After Sunak’s Slaughter I felt the Tory Party would regain a hundred seats, mainly from the Liberal Democrats, who got lucky with both their 2024 policy light campaign, and some surprising vote splits.
In that world I expected Starmer to lose an absolute majority, as Reform took over a hundred seats.
That was then
Eighteen short months later, what do I see now?
I don’t think Starmer’s unpopularity matters much : it is just the hyper-ventilating media age we live in. Nor do I see Farage getting an absolute majority. He is just too flaky, and the mainstream media too hostile.
Having said that The Economist’s current projection: if the election was tomorrow, is 318 Reform MPs. But then the SDP (who?) once led the polls too.
So, does Reform (in the real world) remain the third party? The Tories should still win more seats than last time, but not by many. Kemi must surely be an upgrade. Scotland is lost to both.
Complicating that is the need to distance yourself from your own likely coalition partner, to get as many ‘pure’ MPs as possible. That is an important fight for Reform; an existential one for the Tories.
That still leaves Labour (say 200), albeit with the loss of half their MPs, in Downing Street, but reliant on all of the Greens (say 30), Scots Nats (say 40) and Lib Dems (say 60) to get them over 325 seats. But a bigger party than Reform (180), although a United Right would be almost identical in size.
The Tory challenge
To have a sniff, the Tories must at least do better than last time, while those Celtic fringes could become very powerful. Those border battlegrounds will be of little interest to the old parties, but of great interest to their citizens.
If Reform is instead the biggest party (plus another 20), with Labour down another twenty, it is a whole new game.

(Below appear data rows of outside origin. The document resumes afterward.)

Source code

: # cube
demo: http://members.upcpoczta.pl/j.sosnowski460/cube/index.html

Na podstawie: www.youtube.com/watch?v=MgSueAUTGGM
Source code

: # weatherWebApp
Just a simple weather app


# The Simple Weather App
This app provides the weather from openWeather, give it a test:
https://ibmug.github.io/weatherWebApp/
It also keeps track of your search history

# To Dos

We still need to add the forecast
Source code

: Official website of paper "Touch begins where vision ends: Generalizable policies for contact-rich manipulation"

Robert Jenrick claims otherwise. The old Tory Party, he says both expects to be down to 60 seats, (so about 60 more losses) and also believes those are now the key strongholds to protect. That’s about the current strength of the centrist wing (about half the Parliamentary Party). Is it enough to save the bridgehead, if the rest of the river is meandering away?

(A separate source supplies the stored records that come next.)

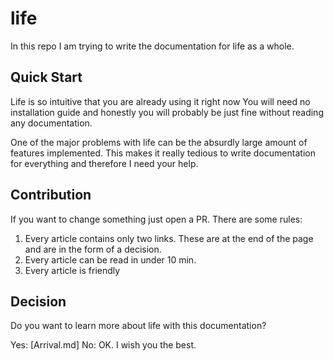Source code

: # life

In this repo I am trying to write the documentation for life as a whole.

## Quick Start

Life is so intuitive that you are already using it right now
You will need no installation guide and honestly you will probably be just fine without reading any documentation.

One of the major problems with life can be the absurdly large amount of features implemented.
This makes it really tedious to write documentation for everything and therefore I need your help.

## Contribution

If you want to change something just open a PR. There are some rules:

1. Every article contains only two links. These are at the end of the page and are in the form of a decision.
2. Every article can be read in under 10 min.
3. Every article is friendly

## Decision

Do you want to learn more about life with this documentation?

Yes: [Arrival.md]
No: OK. I wish you the best.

So, why are they so defeatist? Well, the Reform tide is running hard, has the momentum, increasingly the talent and it seems critically the money. In particular, money to spend now, not in three years’ time.
Some of that is an illusion, nothing like a Reform Shadow Cabinet exists and the Tory machine is still focused on sorting out the organisational mess left by accelerated downsizing. Kemi stood (many forget) on a platform to win the 2034 election, not expecting so rapid a disintegration of Labour.

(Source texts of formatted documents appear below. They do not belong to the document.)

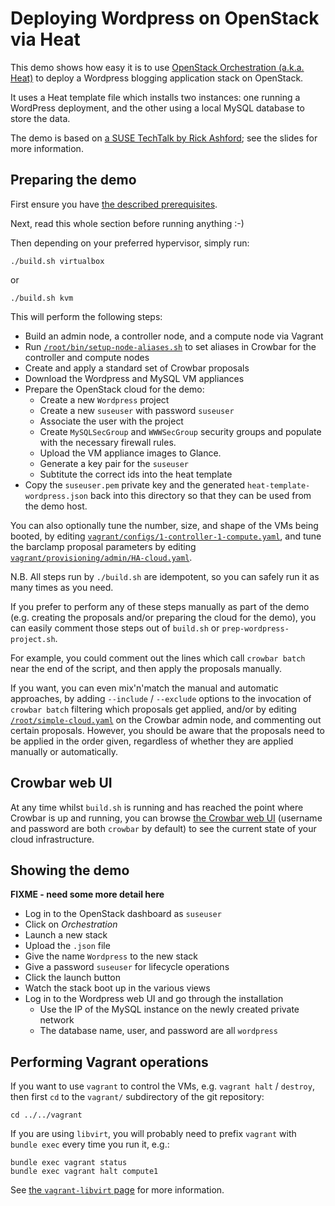# Deploying Wordpress on OpenStack via Heat

This demo shows how easy it is to use
[OpenStack Orchestration (a.k.a. Heat)](https://wiki.openstack.org/wiki/Heat)
to deploy a Wordpress blogging application stack on OpenStack.

It uses a Heat template file which installs two instances: one running
a WordPress deployment, and the other using a local MySQL database to
store the data.

The demo is based on
[a SUSE TechTalk by Rick Ashford](suse_techtalk_orchestrating_service_deployment_in_suse_cloud.pdf);
see the slides for more information.

## Preparing the demo

First ensure you have
[the described prerequisites](../../docs/prerequisites.md).

Next, read this whole section before running anything :-)

Then depending on your preferred hypervisor, simply run:

    ./build.sh virtualbox

or

    ./build.sh kvm

This will perform the following steps:

*   Build an admin node, a controller node, and a compute node via Vagrant
*   Run [`/root/bin/setup-node-aliases.sh`](../../vagrant/provisioning/admin/setup-node-aliases.sh)
    to set aliases in Crowbar for the controller and compute nodes
*   Create and apply a standard set of Crowbar proposals
*   Download the Wordpress and MySQL VM appliances
*   Prepare the OpenStack cloud for the demo:
    *   Create a new `Wordpress` project
    *   Create a new `suseuser` with password `suseuser`
    *   Associate the user with the project
    *   Create `MySQLSecGroup` and `WWWSecGroup` security groups
        and populate with the necessary firewall rules.
    *   Upload the VM appliance images to Glance.
    *   Generate a key pair for the `suseuser`
    *   Subtitute the correct ids into the heat template
*   Copy the `suseuser.pem` private key and the generated
    `heat-template-wordpress.json` back into this directory
    so that they can be used from the demo host.

You can also optionally tune the number, size, and shape of the VMs
being booted, by editing
[`vagrant/configs/1-controller-1-compute.yaml`](../../vagrant/configs/1-controller-1-compute.yaml),
and tune the barclamp proposal parameters by editing
[`vagrant/provisioning/admin/HA-cloud.yaml`](../../vagrant/provisioning/admin/HA-cloud.yaml).

N.B. All steps run by `./build.sh` are idempotent, so you can safely
run it as many times as you need.

If you prefer to perform any of these steps manually as part of the
demo (e.g. creating the proposals and/or preparing the cloud for the
demo), you can easily comment those steps out of `build.sh` or
`prep-wordpress-project.sh`.

For example, you could comment out the lines which call
`crowbar batch` near the end of the script, and then apply
the proposals manually.

If you want, you can even mix'n'match the manual and automatic
approaches, by adding `--include` / `--exclude` options to the
invocation of `crowbar batch` filtering which proposals get applied,
and/or by editing
[`/root/simple-cloud.yaml`](../../vagrant/provisioning/admin/simple-cloud.yaml)
on the Crowbar admin node, and commenting out certain proposals.
However, you should be aware that the proposals need to be applied in
the order given, regardless of whether they are applied manually or
automatically.

## Crowbar web UI

At any time whilst `build.sh` is running and has reached the point
where Crowbar is up and running, you can browse
[the Crowbar web UI](http://192.168.124.10:3000/) (username and
password are both `crowbar` by default) to see the current state of
your cloud infrastructure.

## Showing the demo

**FIXME - need some more detail here**

*   Log in to the OpenStack dashboard as `suseuser`
*   Click on *Orchestration*
*   Launch a new stack
*   Upload the `.json` file
*   Give the name `Wordpress` to the new stack 
*   Give a password `suseuser` for lifecycle operations
*   Click the launch button
*   Watch the stack boot up in the various views
*   Log in to the Wordpress web UI and go through the installation
    *   Use the IP of the MySQL instance on the newly created private network
    *   The database name, user, and password are all `wordpress`

## Performing Vagrant operations

If you want to use `vagrant` to control the VMs, e.g. `vagrant halt` /
`destroy`, then first `cd` to the `vagrant/` subdirectory of the git
repository:

    cd ../../vagrant

If you are using `libvirt`, you will probably need to prefix `vagrant`
with `bundle exec` every time you run it, e.g.:

    bundle exec vagrant status
    bundle exec vagrant halt compute1

See [the `vagrant-libvirt` page](../../docs/vagrant-libvirt.md) for
more information.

Some of the Tory negativity is just recent memory bias, as once ultra safe seats got swept away, and the leadership was blindsided, talking in a delusional manner.
But what is the purpose of holding 60 seats (or come to that 120)? They have to go for more.
The bigger strategy, in opposition to Reform’s clattering, is to keep quiet, and let Farage self-destruct. Let Starmer mess it up, and build resources, then deploy them when the enemy is known. It copies Starmer’s route map back from Corbyn.
Changing course
But it seems Kemi became convinced that plan would be demolished by the May local election results. So, she became more strident, more caustic, and more popular. Yet, she was less confident of her personal support, more obedient to the sitting MPs and the old guard. Who knows if she was right, or indeed had a real choice?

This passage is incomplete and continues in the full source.